Инженер страны Советов (Панов) - страница 239

В этот момент вошёл Будённый. Левая рука у него была забинтована выше локтя и лежала на перевязи. Доктор только кивнула и молча вышла в коридор.

– Очухался? – спросил Семён Михайлович, садясь на стоящий рядом табурет, – Ну и то дело. Ох и испугался я, Михайло. В Гражданскую под пули ходил и не боялся, а тут аж поджилки тряслись, – он огладил свои знаменитые усы, – А ты молодцом. Я тебе теперь по гроб должник. За него, – он кивнул куда-то в сторону, но я прекрасно понял, о ком он.

– Как он? – спросил я.

– Бурденко говорит, что самое страшное позади. Сейчас с ним Бурденко постоянно находится. Один раз пришёл в сознание на несколько минут. Ему сказали, что сделали операцию и что ты дал свою кровь. Он только улыбнулся и что-то по грузински сказал. А потом опять…, – Будённый тяжело вздохнул, – И, это, Михайло, ты дай команду этим своим абрекам кобринским, чтобы меня выпустили отсюда. Делами надо заниматься, а они говорят, что ты приказал никого не впускать и не выпускать. Берия их кое-как упросил пропустить сюда медиков, приехавших с Бурденко. Так их теперь не выпускают. Говорят, что стрелять будут.

– Блин, извините Семён Михайлович, забыл я о вас в суматохе. Сейчас дам распоряжение. И это, – я смутился, – а пожрать у нас что-нибуть есть?

– Ты давай-ка, Михайло, мне не выкай. Нас с тобой, считай, вместе окрестили. Так что теперь, вроде как, не чужие друг другу. А насчёт пожрать это ты прав, – Будённый усмехнулся, – Сейчас это первейшее дело. Да мясца побольше. Пойду распоряжусь, чтоб принесли.

Я успел съесть здоровенный кусман отварного мяса и запить его бокалом красного вина, когда меня позвали в палату к Сталину. Чуть пошатываясь, слабость давала о себе знать, я подошёл к кровати. Сталин был в сознании и лежал с открытыми глазами. Лицо его было бледным с заострёнными чертами. Под глазами было черно, но взгляд уже обрёл былую ясность.

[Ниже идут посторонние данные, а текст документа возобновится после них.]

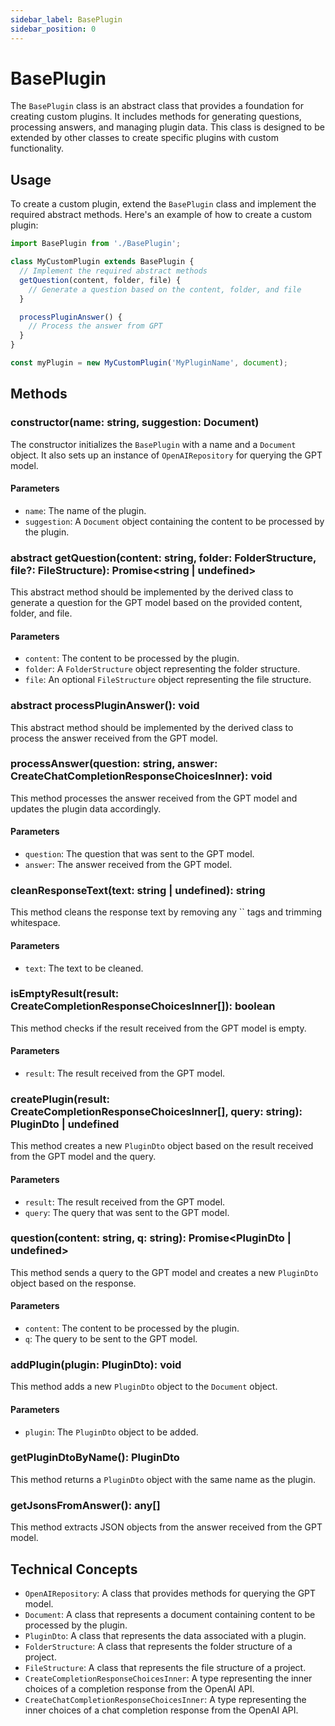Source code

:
 ```yaml
---
sidebar_label: BasePlugin
sidebar_position: 0
---
```

# BasePlugin

The `BasePlugin` class is an abstract class that provides a foundation for creating custom plugins. It includes methods for generating questions, processing answers, and managing plugin data. This class is designed to be extended by other classes to create specific plugins with custom functionality.

## Usage

To create a custom plugin, extend the `BasePlugin` class and implement the required abstract methods. Here's an example of how to create a custom plugin:

```javascript
import BasePlugin from './BasePlugin';

class MyCustomPlugin extends BasePlugin {
  // Implement the required abstract methods
  getQuestion(content, folder, file) {
    // Generate a question based on the content, folder, and file
  }

  processPluginAnswer() {
    // Process the answer from GPT
  }
}

const myPlugin = new MyCustomPlugin('MyPluginName', document);
```

## Methods

### constructor(name: string, suggestion: Document)

The constructor initializes the `BasePlugin` with a name and a `Document` object. It also sets up an instance of `OpenAIRepository` for querying the GPT model.

#### Parameters

- `name`: The name of the plugin.
- `suggestion`: A `Document` object containing the content to be processed by the plugin.

### abstract getQuestion(content: string, folder: FolderStructure, file?: FileStructure): Promise<string | undefined>

This abstract method should be implemented by the derived class to generate a question for the GPT model based on the provided content, folder, and file.

#### Parameters

- `content`: The content to be processed by the plugin.
- `folder`: A `FolderStructure` object representing the folder structure.
- `file`: An optional `FileStructure` object representing the file structure.

### abstract processPluginAnswer(): void

This abstract method should be implemented by the derived class to process the answer received from the GPT model.

### processAnswer(question: string, answer: CreateChatCompletionResponseChoicesInner): void

This method processes the answer received from the GPT model and updates the plugin data accordingly.

#### Parameters

- `question`: The question that was sent to the GPT model.
- `answer`: The answer received from the GPT model.

### cleanResponseText(text: string | undefined): string

This method cleans the response text by removing any `` tags and trimming whitespace.

#### Parameters

- `text`: The text to be cleaned.

### isEmptyResult(result: CreateCompletionResponseChoicesInner[]): boolean

This method checks if the result received from the GPT model is empty.

#### Parameters

- `result`: The result received from the GPT model.

### createPlugin(result: CreateCompletionResponseChoicesInner[], query: string): PluginDto | undefined

This method creates a new `PluginDto` object based on the result received from the GPT model and the query.

#### Parameters

- `result`: The result received from the GPT model.
- `query`: The query that was sent to the GPT model.

### question(content: string, q: string): Promise<PluginDto | undefined>

This method sends a query to the GPT model and creates a new `PluginDto` object based on the response.

#### Parameters

- `content`: The content to be processed by the plugin.
- `q`: The query to be sent to the GPT model.

### addPlugin(plugin: PluginDto): void

This method adds a new `PluginDto` object to the `Document` object.

#### Parameters

- `plugin`: The `PluginDto` object to be added.

### getPluginDtoByName(): PluginDto

This method returns a `PluginDto` object with the same name as the plugin.

### getJsonsFromAnswer(): any[]

This method extracts JSON objects from the answer received from the GPT model.

## Technical Concepts

- `OpenAIRepository`: A class that provides methods for querying the GPT model.
- `Document`: A class that represents a document containing content to be processed by the plugin.
- `PluginDto`: A class that represents the data associated with a plugin.
- `FolderStructure`: A class that represents the folder structure of a project.
- `FileStructure`: A class that represents the file structure of a project.
- `CreateCompletionResponseChoicesInner`: A type representing the inner choices of a completion response from the OpenAI API.
- `CreateChatCompletionResponseChoicesInner`: A type representing the inner choices of a chat completion response from the OpenAI API.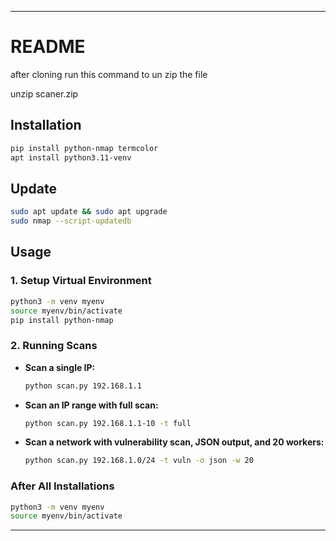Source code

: 

---

# README
after cloning run this command to un zip the file
 
unzip scaner.zip


## Installation

```bash
pip install python-nmap termcolor
apt install python3.11-venv
```

## Update

```bash
sudo apt update && sudo apt upgrade
sudo nmap --script-updatedb
```

## Usage

### 1. Setup Virtual Environment

```bash
python3 -m venv myenv
source myenv/bin/activate
pip install python-nmap
```

### 2. Running Scans

- **Scan a single IP:**
  
  ```bash
  python scan.py 192.168.1.1
  ```

- **Scan an IP range with full scan:**
  
  ```bash
  python scan.py 192.168.1.1-10 -t full
  ```

- **Scan a network with vulnerability scan, JSON output, and 20 workers:**
  
  ```bash
  python scan.py 192.168.1.0/24 -t vuln -o json -w 20
  ```

### After All Installations

```bash
python3 -m venv myenv
source myenv/bin/activate
```

--- 

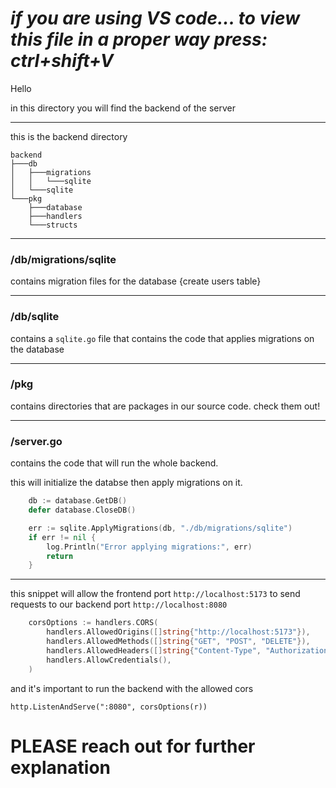 # *if you are using VS code... to view this file in a proper way press: ctrl+shift+V*

Hello

in this directory you will find the backend of the server

---
this is the backend directory
```
backend
├───db
│   ├───migrations
│   │   └───sqlite
│   └───sqlite
└───pkg
    ├───database
    ├───handlers
    └───structs
```
---

### /db/migrations/sqlite

contains migration files for the database {create users table}

---

### /db/sqlite

contains a `sqlite.go` file that contains the code that applies migrations on the database

---

### /pkg

contains directories that are packages in our source code. check them out!

---

### /server.go

contains the code that will run the whole backend.

this will initialize the databse then apply migrations on it.

```go
	db := database.GetDB()
	defer database.CloseDB()

	err := sqlite.ApplyMigrations(db, "./db/migrations/sqlite")
	if err != nil {
		log.Println("Error applying migrations:", err)
		return
	}
```

---

this snippet will allow the frontend port `http://localhost:5173` to send requests to our backend port  `http://localhost:8080`

```go
	corsOptions := handlers.CORS(
		handlers.AllowedOrigins([]string{"http://localhost:5173"}),         // Allow Vue.js frontend
		handlers.AllowedMethods([]string{"GET", "POST", "DELETE"}),         // Allowed request methods
		handlers.AllowedHeaders([]string{"Content-Type", "Authorization"}), //Allowed headers
		handlers.AllowCredentials(),                                        // This is MANDATORY for cookies/sessions
	)
```

and it's important to run the backend with the allowed cors 

`http.ListenAndServe(":8080", corsOptions(r)) `

# PLEASE reach out for further explanation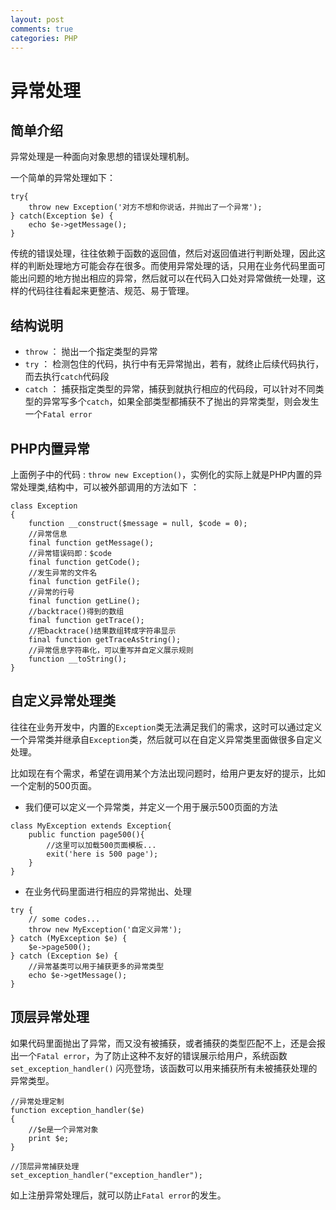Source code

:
 ```yaml
---
layout: post
comments: true
categories: PHP
---
```


# 异常处理

## 简单介绍

异常处理是一种面向对象思想的错误处理机制。

一个简单的异常处理如下：

```
try{
    throw new Exception('对方不想和你说话，并抛出了一个异常');
} catch(Exception $e) {
    echo $e->getMessage();
}
```

传统的错误处理，往往依赖于函数的返回值，然后对返回值进行判断处理，因此这样的判断处理地方可能会存在很多。而使用异常处理的话，只用在业务代码里面可能出问题的地方抛出相应的异常，然后就可以在代码入口处对异常做统一处理，这样的代码往往看起来更整洁、规范、易于管理。

## 结构说明

- `throw` ： 抛出一个指定类型的异常
- `try`   ： 检测包住的代码，执行中有无异常抛出，若有，就终止后续代码执行，而去执行`catch`代码段
- `catch` ： 捕获指定类型的异常，捕获到就执行相应的代码段，可以针对不同类型的异常写多个`catch`，如果全部类型都捕获不了抛出的异常类型，则会发生一个`Fatal error`


## PHP内置异常

上面例子中的代码 : `throw new Exception()`，实例化的实际上就是PHP内置的异常处理类,结构中，可以被外部调用的方法如下 ：

```
class Exception  
{  
    function __construct($message = null, $code = 0);  
    //异常信息
    final function getMessage();
    //异常错误码即：$code
    final function getCode(); 
    //发生异常的文件名
    final function getFile();   
    //异常的行号
    final function getLine();
    //backtrace()得到的数组 
    final function getTrace();        
    //把backtrace()结果数组转成字符串显示
    final function getTraceAsString();
    //异常信息字符串化，可以重写并自定义展示规则
    function __toString();
} 
```


## 自定义异常处理类

往往在业务开发中，内置的`Exception`类无法满足我们的需求，这时可以通过定义一个异常类并继承自`Exception`类，然后就可以在自定义异常类里面做很多自定义处理。

比如现在有个需求，希望在调用某个方法出现问题时，给用户更友好的提示，比如一个定制的500页面。

- 我们便可以定义一个异常类，并定义一个用于展示500页面的方法

```
class MyException extends Exception{
    public function page500(){
    	//这里可以加载500页面模板...
    	exit('here is 500 page');
    }
} 
```

- 在业务代码里面进行相应的异常抛出、处理

```
try {  
    // some codes... 
    throw new MyException('自定义异常');  
} catch (MyException $e) {
    $e->page500();
} catch (Exception $e) {
    //异常基类可以用于捕获更多的异常类型
    echo $e->getMessage();
}
```

## 顶层异常处理

如果代码里面抛出了异常，而又没有被捕获，或者捕获的类型匹配不上，还是会报出一个`Fatal error`，为了防止这种不友好的错误展示给用户，系统函数 `set_exception_handler()` 闪亮登场，该函数可以用来捕获所有未被捕获处理的异常类型。

```
//异常处理定制
function exception_handler($e) 
{ 
    //$e是一个异常对象 
    print $e;
}

//顶层异常捕获处理
set_exception_handler("exception_handler"); 
```

如上注册异常处理后，就可以防止`Fatal error`的发生。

– Сядь, – чуть слышно прошептал он, показав глазами на рядом стоящий стул. Когда я сел и наклонился, чтобы Сталин мог говорить не напрягаясь, он продолжил, – Я знаю что ты сделал и что тебе я обязан жизнью. Я этого никогда не забуду. Ты дал мне свою кровь и теперь ты мне кровный брат. Знай это. А теперь иди.

Сталина перевезли на Ближнюю дачу через сутки. За это время Берия приезжал дважды и постоянно запрашивал по телефону о состоянии Хозяина. Толком нам с ним поговорить не удалось, но было видно, что он сильно встревожен. И дело было не только в обстановке на фронте, которая стала критической, но и во внутренних делах.

– Работаем. Всё потом, – раздражённо бросил он, когда я попытался расспросить его.